Non par jalousie — simplement parce que le silence occupait désormais trop de place dans sa vie. Il s’apprêtait à quitter l’allée quand un chiot surgit des buissons : maladroit, hirsute, avec dans les yeux une confiance bien trop grande pour ce monde.
Ainsi commença leur histoire, même si Sacha ignorait encore que tout ce qui compterait dans sa vie serait désormais mesuré par des pas de chien marchant à ses côtés.

Douze années passèrent.
Il ne dormait plus depuis deux nuits. La maison respirait au rythme de Tchouï — un vieux berger d’Asie centrale, autrefois ce chiot apporté par l’oncle Fiodor.
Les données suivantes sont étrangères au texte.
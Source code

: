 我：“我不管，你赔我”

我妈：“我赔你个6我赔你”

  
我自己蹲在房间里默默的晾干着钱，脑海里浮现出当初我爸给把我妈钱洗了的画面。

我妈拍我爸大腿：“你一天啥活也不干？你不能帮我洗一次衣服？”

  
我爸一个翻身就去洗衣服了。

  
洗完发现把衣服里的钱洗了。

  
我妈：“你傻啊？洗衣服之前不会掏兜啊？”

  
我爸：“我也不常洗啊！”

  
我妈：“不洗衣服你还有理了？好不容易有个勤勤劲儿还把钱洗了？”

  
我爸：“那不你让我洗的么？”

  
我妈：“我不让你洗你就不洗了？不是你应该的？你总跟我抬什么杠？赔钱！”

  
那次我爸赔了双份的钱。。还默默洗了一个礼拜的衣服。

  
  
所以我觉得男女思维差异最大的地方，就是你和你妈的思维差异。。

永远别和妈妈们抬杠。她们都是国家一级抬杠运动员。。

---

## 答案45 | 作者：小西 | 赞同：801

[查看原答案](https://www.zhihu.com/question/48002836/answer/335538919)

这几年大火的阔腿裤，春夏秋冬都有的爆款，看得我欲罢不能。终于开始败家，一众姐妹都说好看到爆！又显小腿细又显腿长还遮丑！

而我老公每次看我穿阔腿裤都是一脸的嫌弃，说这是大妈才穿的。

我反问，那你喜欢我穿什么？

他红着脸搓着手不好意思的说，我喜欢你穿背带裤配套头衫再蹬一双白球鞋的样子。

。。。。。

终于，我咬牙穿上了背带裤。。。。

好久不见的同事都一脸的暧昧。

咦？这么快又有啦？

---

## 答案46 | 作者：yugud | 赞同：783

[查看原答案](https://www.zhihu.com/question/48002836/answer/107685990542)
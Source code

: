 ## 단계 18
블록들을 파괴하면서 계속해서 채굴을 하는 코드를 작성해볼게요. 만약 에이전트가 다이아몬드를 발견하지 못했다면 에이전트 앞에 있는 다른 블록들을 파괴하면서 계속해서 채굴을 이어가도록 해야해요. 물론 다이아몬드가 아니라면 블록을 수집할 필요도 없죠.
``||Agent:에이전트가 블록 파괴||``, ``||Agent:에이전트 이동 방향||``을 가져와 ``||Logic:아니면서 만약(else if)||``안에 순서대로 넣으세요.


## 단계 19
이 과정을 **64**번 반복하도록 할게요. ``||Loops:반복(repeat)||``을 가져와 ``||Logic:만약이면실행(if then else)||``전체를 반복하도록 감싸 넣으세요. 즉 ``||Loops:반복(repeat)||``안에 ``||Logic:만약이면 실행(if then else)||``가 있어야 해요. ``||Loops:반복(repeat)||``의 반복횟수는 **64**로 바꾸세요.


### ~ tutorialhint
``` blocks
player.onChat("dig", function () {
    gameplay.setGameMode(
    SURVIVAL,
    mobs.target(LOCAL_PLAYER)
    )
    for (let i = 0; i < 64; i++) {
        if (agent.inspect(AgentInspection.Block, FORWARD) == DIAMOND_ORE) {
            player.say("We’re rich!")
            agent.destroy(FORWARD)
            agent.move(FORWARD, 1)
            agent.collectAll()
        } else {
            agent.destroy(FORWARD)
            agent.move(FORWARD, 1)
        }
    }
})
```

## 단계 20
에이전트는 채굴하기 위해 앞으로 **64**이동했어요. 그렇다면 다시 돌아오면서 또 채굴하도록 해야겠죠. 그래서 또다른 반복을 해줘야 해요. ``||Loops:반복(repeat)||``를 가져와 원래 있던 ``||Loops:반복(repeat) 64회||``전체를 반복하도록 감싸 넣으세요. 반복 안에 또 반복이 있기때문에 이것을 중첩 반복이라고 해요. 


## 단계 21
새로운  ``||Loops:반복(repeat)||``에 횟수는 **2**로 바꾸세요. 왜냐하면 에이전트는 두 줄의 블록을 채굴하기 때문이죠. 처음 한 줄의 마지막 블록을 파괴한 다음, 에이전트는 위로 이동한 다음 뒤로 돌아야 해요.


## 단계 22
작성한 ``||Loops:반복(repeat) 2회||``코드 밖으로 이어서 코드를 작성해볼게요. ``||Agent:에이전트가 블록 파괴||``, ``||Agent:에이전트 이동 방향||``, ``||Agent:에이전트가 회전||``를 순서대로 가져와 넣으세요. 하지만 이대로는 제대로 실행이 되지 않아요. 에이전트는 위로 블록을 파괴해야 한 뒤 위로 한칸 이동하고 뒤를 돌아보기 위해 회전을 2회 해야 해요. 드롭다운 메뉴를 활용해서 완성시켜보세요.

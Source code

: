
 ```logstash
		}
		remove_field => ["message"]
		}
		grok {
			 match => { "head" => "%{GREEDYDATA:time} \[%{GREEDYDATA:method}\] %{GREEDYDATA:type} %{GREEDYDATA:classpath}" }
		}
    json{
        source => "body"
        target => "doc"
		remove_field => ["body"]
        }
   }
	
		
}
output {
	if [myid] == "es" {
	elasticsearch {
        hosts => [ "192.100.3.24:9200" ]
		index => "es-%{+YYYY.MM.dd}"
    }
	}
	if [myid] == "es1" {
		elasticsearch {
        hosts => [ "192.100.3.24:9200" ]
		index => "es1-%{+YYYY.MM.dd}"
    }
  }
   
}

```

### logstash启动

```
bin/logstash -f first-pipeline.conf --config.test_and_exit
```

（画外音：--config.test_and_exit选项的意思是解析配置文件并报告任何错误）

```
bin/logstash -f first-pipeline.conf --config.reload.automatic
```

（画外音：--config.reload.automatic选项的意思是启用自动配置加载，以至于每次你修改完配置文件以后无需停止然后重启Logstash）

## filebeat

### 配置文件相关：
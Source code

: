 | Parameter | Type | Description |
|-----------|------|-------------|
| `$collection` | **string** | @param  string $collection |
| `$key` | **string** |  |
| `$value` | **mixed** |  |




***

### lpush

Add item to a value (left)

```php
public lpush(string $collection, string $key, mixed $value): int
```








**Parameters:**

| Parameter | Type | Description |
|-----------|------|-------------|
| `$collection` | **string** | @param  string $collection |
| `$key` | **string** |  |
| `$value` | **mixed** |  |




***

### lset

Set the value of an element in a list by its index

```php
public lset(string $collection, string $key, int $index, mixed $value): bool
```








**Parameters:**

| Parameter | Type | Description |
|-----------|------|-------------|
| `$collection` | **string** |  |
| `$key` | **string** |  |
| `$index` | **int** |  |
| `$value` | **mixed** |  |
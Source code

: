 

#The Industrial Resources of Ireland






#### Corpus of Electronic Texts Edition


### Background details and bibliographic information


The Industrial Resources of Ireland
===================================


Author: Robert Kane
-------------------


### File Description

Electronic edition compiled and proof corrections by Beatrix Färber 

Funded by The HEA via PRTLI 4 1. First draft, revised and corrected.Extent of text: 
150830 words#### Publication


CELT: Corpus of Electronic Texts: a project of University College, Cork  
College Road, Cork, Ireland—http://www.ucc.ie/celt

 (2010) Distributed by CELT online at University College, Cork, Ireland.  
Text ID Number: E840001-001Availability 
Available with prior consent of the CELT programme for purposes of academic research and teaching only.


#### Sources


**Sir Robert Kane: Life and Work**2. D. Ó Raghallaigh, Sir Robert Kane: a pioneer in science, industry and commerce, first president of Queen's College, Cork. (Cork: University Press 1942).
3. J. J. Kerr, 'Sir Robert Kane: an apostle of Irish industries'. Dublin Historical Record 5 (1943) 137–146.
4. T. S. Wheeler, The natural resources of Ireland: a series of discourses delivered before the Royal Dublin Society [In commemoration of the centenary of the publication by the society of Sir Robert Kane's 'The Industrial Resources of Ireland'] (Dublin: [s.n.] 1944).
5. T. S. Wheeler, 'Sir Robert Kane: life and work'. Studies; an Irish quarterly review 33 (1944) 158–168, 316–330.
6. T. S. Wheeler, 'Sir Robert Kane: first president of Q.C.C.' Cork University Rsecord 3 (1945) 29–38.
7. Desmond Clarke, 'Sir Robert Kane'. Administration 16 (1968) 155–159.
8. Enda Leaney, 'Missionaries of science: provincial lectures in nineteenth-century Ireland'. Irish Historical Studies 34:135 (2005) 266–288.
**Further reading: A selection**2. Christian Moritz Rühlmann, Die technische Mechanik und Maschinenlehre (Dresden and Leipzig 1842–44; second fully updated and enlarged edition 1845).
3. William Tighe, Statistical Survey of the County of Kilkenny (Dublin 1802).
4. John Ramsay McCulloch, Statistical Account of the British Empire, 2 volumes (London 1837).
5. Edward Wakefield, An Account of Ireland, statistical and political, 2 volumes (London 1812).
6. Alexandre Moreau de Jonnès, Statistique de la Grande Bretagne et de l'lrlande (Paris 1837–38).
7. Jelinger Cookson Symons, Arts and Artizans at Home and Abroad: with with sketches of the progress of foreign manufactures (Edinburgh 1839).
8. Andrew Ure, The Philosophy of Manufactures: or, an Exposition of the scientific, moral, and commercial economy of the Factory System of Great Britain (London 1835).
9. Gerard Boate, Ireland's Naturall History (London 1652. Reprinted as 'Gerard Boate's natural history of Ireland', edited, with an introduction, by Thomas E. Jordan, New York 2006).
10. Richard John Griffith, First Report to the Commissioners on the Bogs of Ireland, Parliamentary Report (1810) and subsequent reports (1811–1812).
Sacha avait alors quatorze ans.
Il se souvenait du chien se débattant dans des bras étrangers, puis de ce museau humide se posant dans sa paume. Il avait choisi. Depuis ce jour, Tchouï n’était pas seulement un chien — il était la frontière entre l’enfance et l’âge adulte.
Tchouï grandit lentement, solidement, comme une pierre au bord du chemin. Gardien silencieux de la cour, compagnon patient, il connaissait Sacha sans mots.
Quand son père partit, le chien resta couché près du portail jusqu’à la nuit. Quand son premier amour ne vint pas au rendez-vous, Tchouï s’assit simplement à ses côtés, pressant son flanc chaud contre lui. Cela suffisait.
À présent, Tchouï mourait.
Sacha était allongé sur le sol, écoutant sa respiration rare. Chaque souffle ressemblait à un pas sur une glace fragile.
À vingt-six ans, il pleurait doucement, comme un enfant, sans honte. Il caressait le museau grisonnant et murmurait des mots qu’il n’avait jamais dits aux humains : gratitude, supplication, adieu.

À l’aube, Tchouï ouvrit les yeux. Il n’y avait plus de douleur — seulement du calme. Il tenta de lever la tête, sans y parvenir. Sacha comprit sans paroles. Il resta là, jusqu’à ce que le souffle devienne plus silencieux que le silence.
Une semaine plus tard, Sacha marchait de nouveau dans le parc. Le cœur faisait encore mal, mais cette douleur était devenue lumineuse. Un aboiement vif retentit dans les buissons. Un chiot apparut et s’arrêta, le regardant.
Sacha s’accroupit et tendit la main.
Les histoires ne finissent jamais. Elles passent simplement le relais.